[Physics] Dropping a ball in a train moving close to the speed of light

special-relativity

Suppose a train is moving very close to the speed of light, say 0.999c relative to a stationary observer on Earth.

Now a stationary observer on Earth will observe clocks on the train to tick slower than usual.

Now suppose a boy within the train drops a ball.

The stationary observer measures how long it takes for the ball to hit the ground. Will the result simply be $\sqrt{\frac{2s}{g}}$ or will the result be a greater number due to time dilation?

Rely on the invariance of the interval $\tau$ between the ball being dropped and the ball hitting the floor.

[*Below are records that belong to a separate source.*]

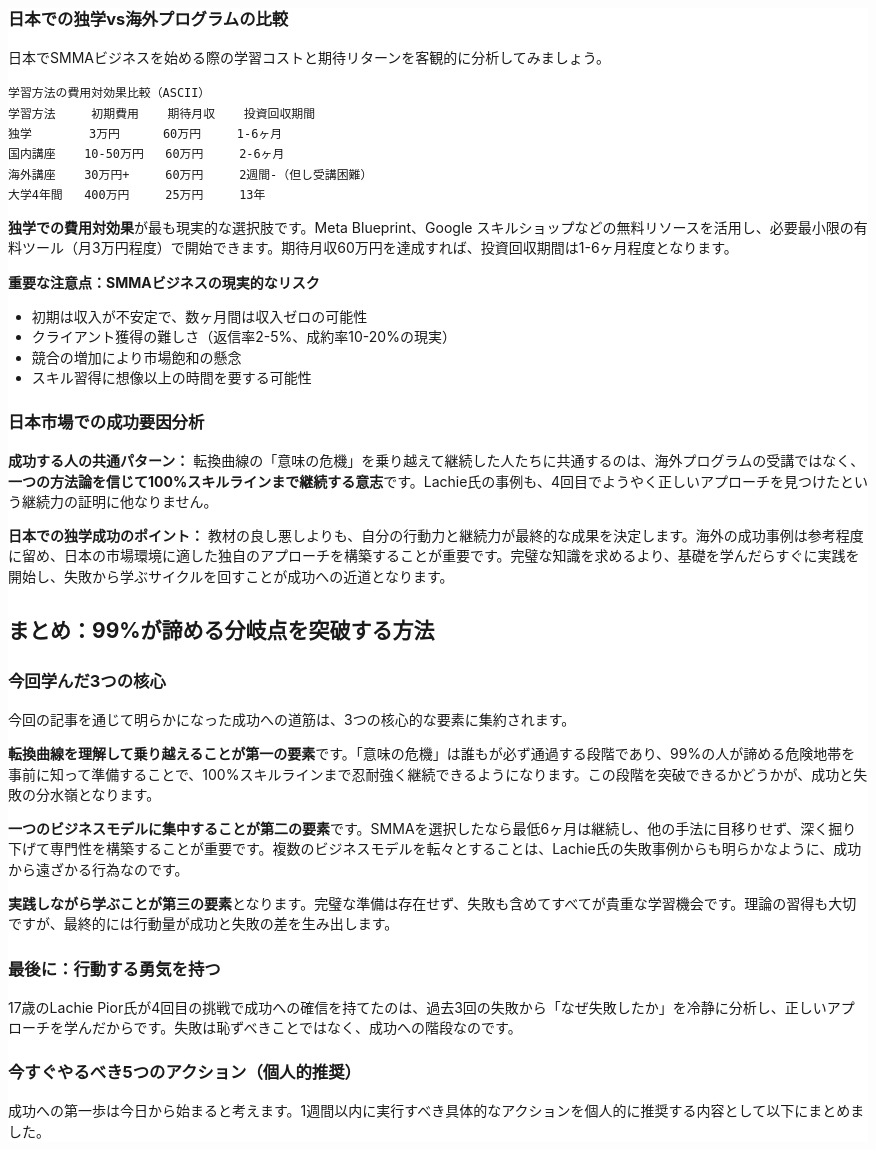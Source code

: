 ### 日本での独学vs海外プログラムの比較

日本でSMMAビジネスを始める際の学習コストと期待リターンを客観的に分析してみましょう。

```
学習方法の費用対効果比較（ASCII）
学習方法     初期費用    期待月収    投資回収期間
独学        3万円      60万円     1-6ヶ月
国内講座    10-50万円   60万円     2-6ヶ月  
海外講座    30万円+     60万円     2週間-（但し受講困難）
大学4年間   400万円     25万円     13年
```

**独学での費用対効果**が最も現実的な選択肢です。Meta Blueprint、Google スキルショップなどの無料リソースを活用し、必要最小限の有料ツール（月3万円程度）で開始できます。期待月収60万円を達成すれば、投資回収期間は1-6ヶ月程度となります。

**重要な注意点：SMMAビジネスの現実的なリスク**
- 初期は収入が不安定で、数ヶ月間は収入ゼロの可能性
- クライアント獲得の難しさ（返信率2-5%、成約率10-20%の現実）
- 競合の増加により市場飽和の懸念
- スキル習得に想像以上の時間を要する可能性

### 日本市場での成功要因分析

**成功する人の共通パターン：**
転換曲線の「意味の危機」を乗り越えて継続した人たちに共通するのは、海外プログラムの受講ではなく、**一つの方法論を信じて100%スキルラインまで継続する意志**です。Lachie氏の事例も、4回目でようやく正しいアプローチを見つけたという継続力の証明に他なりません。

**日本での独学成功のポイント：**
教材の良し悪しよりも、自分の行動力と継続力が最終的な成果を決定します。海外の成功事例は参考程度に留め、日本の市場環境に適した独自のアプローチを構築することが重要です。完璧な知識を求めるより、基礎を学んだらすぐに実践を開始し、失敗から学ぶサイクルを回すことが成功への近道となります。

## まとめ：99%が諦める分岐点を突破する方法

### 今回学んだ3つの核心

今回の記事を通じて明らかになった成功への道筋は、3つの核心的な要素に集約されます。

**転換曲線を理解して乗り越えることが第一の要素**です。「意味の危機」は誰もが必ず通過する段階であり、99%の人が諦める危険地帯を事前に知って準備することで、100%スキルラインまで忍耐強く継続できるようになります。この段階を突破できるかどうかが、成功と失敗の分水嶺となります。

**一つのビジネスモデルに集中することが第二の要素**です。SMMAを選択したなら最低6ヶ月は継続し、他の手法に目移りせず、深く掘り下げて専門性を構築することが重要です。複数のビジネスモデルを転々とすることは、Lachie氏の失敗事例からも明らかなように、成功から遠ざかる行為なのです。

**実践しながら学ぶことが第三の要素**となります。完璧な準備は存在せず、失敗も含めてすべてが貴重な学習機会です。理論の習得も大切ですが、最終的には行動量が成功と失敗の差を生み出します。

### 最後に：行動する勇気を持つ

17歳のLachie Pior氏が4回目の挑戦で成功への確信を持てたのは、過去3回の失敗から「なぜ失敗したか」を冷静に分析し、正しいアプローチを学んだからです。失敗は恥ずべきことではなく、成功への階段なのです。

### 今すぐやるべき5つのアクション（個人的推奨）

成功への第一歩は今日から始まると考えます。1週間以内に実行すべき具体的なアクションを個人的に推奨する内容として以下にまとめました。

Also using $c=1$ units to keep the typing down.

The moving frame is un-primed and the stationary frame primed.

$$t^2 - h^2 = \tau^2 = {t'}^2 - [{h'}^2 + (vt')^2] \,.$$

Because the velocity $v$ is horizontal both parties measure the same $h$, allowing us to write

\begin{align*} {t'}^2 - [h^2 + (vt')^2] - \tau^2 &= 0 \\ {t'}^2(1 - v^2) - h^2 - \tau^2 &= 0 \\ {t'}^2(1 - v^2) - h^2 - (t^2 - h^2) &= 0 \\ {t'}^2(1 - v^2) - t^2 &= 0 \\ t' = \frac{t}{\sqrt{1 - v^2}} \,, \end{align*}

so I owe Mew an apology for my comments in the earlier thread, but it does not violate the equivalence principle because we didn't use any information about the value of $h$ in the above work, so it works fine when $h=0$ as in the elevator case.